START Task data

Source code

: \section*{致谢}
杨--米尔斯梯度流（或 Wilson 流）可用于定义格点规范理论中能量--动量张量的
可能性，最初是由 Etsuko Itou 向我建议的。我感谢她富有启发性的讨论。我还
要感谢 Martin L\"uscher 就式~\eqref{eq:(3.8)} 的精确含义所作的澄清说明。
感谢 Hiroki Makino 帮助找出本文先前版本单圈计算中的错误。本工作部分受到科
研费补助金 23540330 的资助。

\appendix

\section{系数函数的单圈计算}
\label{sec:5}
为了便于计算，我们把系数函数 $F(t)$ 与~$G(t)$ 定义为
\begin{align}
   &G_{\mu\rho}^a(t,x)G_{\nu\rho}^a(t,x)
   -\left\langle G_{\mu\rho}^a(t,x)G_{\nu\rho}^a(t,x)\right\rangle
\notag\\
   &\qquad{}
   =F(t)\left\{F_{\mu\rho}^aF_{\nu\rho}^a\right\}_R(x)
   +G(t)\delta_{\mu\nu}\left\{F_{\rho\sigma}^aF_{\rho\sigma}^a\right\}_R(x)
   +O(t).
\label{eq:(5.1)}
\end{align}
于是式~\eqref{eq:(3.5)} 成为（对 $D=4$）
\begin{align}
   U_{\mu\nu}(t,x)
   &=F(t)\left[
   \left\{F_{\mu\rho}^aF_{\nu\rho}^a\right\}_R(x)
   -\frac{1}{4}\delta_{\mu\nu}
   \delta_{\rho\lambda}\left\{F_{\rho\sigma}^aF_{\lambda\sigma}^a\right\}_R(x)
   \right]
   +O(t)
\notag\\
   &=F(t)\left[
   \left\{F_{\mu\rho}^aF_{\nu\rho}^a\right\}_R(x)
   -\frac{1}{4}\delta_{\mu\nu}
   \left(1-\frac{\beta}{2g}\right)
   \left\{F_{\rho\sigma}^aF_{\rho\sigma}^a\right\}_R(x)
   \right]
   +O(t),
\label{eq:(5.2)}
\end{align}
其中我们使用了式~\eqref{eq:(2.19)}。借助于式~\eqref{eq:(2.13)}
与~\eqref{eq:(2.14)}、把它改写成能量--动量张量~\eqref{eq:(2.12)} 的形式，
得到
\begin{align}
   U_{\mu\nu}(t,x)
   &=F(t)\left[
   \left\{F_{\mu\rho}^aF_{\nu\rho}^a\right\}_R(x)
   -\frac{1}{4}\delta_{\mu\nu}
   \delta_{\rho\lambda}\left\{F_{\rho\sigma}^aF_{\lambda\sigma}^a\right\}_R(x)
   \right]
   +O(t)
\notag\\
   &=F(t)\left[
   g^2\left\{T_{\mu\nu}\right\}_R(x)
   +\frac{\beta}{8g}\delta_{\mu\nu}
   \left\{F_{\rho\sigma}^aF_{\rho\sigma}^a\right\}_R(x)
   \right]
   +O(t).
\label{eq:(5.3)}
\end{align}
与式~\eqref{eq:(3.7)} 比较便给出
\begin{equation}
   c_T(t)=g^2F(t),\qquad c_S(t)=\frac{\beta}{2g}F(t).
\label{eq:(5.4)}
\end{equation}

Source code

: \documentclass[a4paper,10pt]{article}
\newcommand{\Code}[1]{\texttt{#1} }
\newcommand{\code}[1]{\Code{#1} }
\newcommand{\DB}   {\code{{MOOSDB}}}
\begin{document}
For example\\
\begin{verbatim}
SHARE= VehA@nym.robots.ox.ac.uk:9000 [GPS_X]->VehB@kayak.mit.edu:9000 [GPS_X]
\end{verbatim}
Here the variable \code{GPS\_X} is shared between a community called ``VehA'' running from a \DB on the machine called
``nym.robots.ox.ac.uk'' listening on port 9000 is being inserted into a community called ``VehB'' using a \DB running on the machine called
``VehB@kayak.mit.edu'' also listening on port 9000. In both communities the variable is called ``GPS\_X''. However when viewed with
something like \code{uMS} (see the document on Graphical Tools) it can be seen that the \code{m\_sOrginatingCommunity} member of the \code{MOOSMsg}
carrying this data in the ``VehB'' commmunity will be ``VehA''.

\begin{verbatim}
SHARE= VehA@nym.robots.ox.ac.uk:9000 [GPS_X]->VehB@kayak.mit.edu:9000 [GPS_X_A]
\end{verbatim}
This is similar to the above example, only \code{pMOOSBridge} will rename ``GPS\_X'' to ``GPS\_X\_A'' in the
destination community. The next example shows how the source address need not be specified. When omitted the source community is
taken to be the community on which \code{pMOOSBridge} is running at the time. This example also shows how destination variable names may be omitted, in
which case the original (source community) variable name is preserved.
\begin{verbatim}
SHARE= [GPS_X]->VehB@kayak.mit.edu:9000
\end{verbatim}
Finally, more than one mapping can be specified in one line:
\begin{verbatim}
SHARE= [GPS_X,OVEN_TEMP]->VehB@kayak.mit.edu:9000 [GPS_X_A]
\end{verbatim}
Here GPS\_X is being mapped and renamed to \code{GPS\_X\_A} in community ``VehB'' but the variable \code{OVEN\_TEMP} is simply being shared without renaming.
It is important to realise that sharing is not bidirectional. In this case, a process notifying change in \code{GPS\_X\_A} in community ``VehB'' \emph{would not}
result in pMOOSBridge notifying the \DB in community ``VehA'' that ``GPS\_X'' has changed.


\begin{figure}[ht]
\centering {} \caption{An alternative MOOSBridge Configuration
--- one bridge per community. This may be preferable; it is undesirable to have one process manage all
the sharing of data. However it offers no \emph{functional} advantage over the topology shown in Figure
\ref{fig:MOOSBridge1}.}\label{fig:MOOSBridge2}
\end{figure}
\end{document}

END Task data

Aim of the exercise:
Each of the records should be written out precisely as given.

Solution:
Source code

: \section*{致谢}
杨--米尔斯梯度流（或 Wilson 流）可用于定义格点规范理论中能量--动量张量的
可能性，最初是由 Etsuko Itou 向我建议的。我感谢她富有启发性的讨论。我还
要感谢 Martin L\"uscher 就式~\eqref{eq:(3.8)} 的精确含义所作的澄清说明。
感谢 Hiroki Makino 帮助找出本文先前版本单圈计算中的错误。本工作部分受到科
研费补助金 23540330 的资助。

\appendix

\section{系数函数的单圈计算}
\label{sec:5}
为了便于计算，我们把系数函数 $F(t)$ 与~$G(t)$ 定义为
\begin{align}
   &G_{\mu\rho}^a(t,x)G_{\nu\rho}^a(t,x)
   -\left\langle G_{\mu\rho}^a(t,x)G_{\nu\rho}^a(t,x)\right\rangle
\notag\\
   &\qquad{}
   =F(t)\left\{F_{\mu\rho}^aF_{\nu\rho}^a\right\}_R(x)
   +G(t)\delta_{\mu\nu}\left\{F_{\rho\sigma}^aF_{\rho\sigma}^a\right\}_R(x)
   +O(t).
\label{eq:(5.1)}
\end{align}
于是式~\eqref{eq:(3.5)} 成为（对 $D=4$）
\begin{align}
   U_{\mu\nu}(t,x)
   &=F(t)\left[
   \left\{F_{\mu\rho}^aF_{\nu\rho}^a\right\}_R(x)
   -\frac{1}{4}\delta_{\mu\nu}
   \delta_{\rho\lambda}\left\{F_{\rho\sigma}^aF_{\lambda\sigma}^a\right\}_R(x)
   \right]
   +O(t)
\notag\\
   &=F(t)\left[
   \left\{F_{\mu\rho}^aF_{\nu\rho}^a\right\}_R(x)
   -\frac{1}{4}\delta_{\mu\nu}
   \left(1-\frac{\beta}{2g}\right)
   \left\{F_{\rho\sigma}^aF_{\rho\sigma}^a\right\}_R(x)
   \right]
   +O(t),
\label{eq:(5.2)}
\end{align}
其中我们使用了式~\eqref{eq:(2.19)}。借助于式~\eqref{eq:(2.13)}
与~\eqref{eq:(2.14)}、把它改写成能量--动量张量~\eqref{eq:(2.12)} 的形式，
得到
\begin{align}
   U_{\mu\nu}(t,x)
   &=F(t)\left[
   \left\{F_{\mu\rho}^aF_{\nu\rho}^a\right\}_R(x)
   -\frac{1}{4}\delta_{\mu\nu}
   \delta_{\rho\lambda}\left\{F_{\rho\sigma}^aF_{\lambda\sigma}^a\right\}_R(x)
   \right]
   +O(t)
\notag\\
   &=F(t)\left[
   g^2\left\{T_{\mu\nu}\right\}_R(x)
   +\frac{\beta}{8g}\delta_{\mu\nu}
   \left\{F_{\rho\sigma}^aF_{\rho\sigma}^a\right\}_R(x)
   \right]
   +O(t).
\label{eq:(5.3)}
\end{align}
与式~\eqref{eq:(3.7)} 比较便给出
\begin{equation}
   c_T(t)=g^2F(t),\qquad c_S(t)=\frac{\beta}{2g}F(t).
\label{eq:(5.4)}
\end{equation}

Source code

: \documentclass[a4paper,10pt]{article}
\newcommand{\Code}[1]{\texttt{#1} }
\newcommand{\code}[1]{\Code{#1} }
\newcommand{\DB}   {\code{{MOOSDB}}}
\begin{document}
For example\\
\begin{verbatim}
SHARE= VehA@nym.robots.ox.ac.uk:9000 [GPS_X]->VehB@kayak.mit.edu:9000 [GPS_X]
\end{verbatim}
Here the variable \code{GPS\_X} is shared between a community called ``VehA'' running from a \DB on the machine called
``nym.robots.ox.ac.uk'' listening on port 9000 is being inserted into a community called ``VehB'' using a \DB running on the machine called
``VehB@kayak.mit.edu'' also listening on port 9000. In both communities the variable is called ``GPS\_X''. However when viewed with
something like \code{uMS} (see the document on Graphical Tools) it can be seen that the \code{m\_sOrginatingCommunity} member of the \code{MOOSMsg}
carrying this data in the ``VehB'' commmunity will be ``VehA''.

\begin{verbatim}
SHARE= VehA@nym.robots.ox.ac.uk:9000 [GPS_X]->VehB@kayak.mit.edu:9000 [GPS_X_A]
\end{verbatim}
This is similar to the above example, only \code{pMOOSBridge} will rename ``GPS\_X'' to ``GPS\_X\_A'' in the
destination community. The next example shows how the source address need not be specified. When omitted the source community is
taken to be the community on which \code{pMOOSBridge} is running at the time. This example also shows how destination variable names may be omitted, in
which case the original (source community) variable name is preserved.
\begin{verbatim}
SHARE= [GPS_X]->VehB@kayak.mit.edu:9000
\end{verbatim}
Finally, more than one mapping can be specified in one line:
\begin{verbatim}
SHARE= [GPS_X,OVEN_TEMP]->VehB@kayak.mit.edu:9000 [GPS_X_A]
\end{verbatim}
Here GPS\_X is being mapped and renamed to \code{GPS\_X\_A} in community ``VehB'' but the variable \code{OVEN\_TEMP} is simply being shared without renaming.
It is important to realise that sharing is not bidirectional. In this case, a process notifying change in \code{GPS\_X\_A} in community ``VehB'' \emph{would not}
result in pMOOSBridge notifying the \DB in community ``VehA'' that ``GPS\_X'' has changed.


\begin{figure}[ht]
\centering {} \caption{An alternative MOOSBridge Configuration
--- one bridge per community. This may be preferable; it is undesirable to have one process manage all
the sharing of data. However it offers no \emph{functional} advantage over the topology shown in Figure
\ref{fig:MOOSBridge1}.}\label{fig:MOOSBridge2}
\end{figure}
\end{document}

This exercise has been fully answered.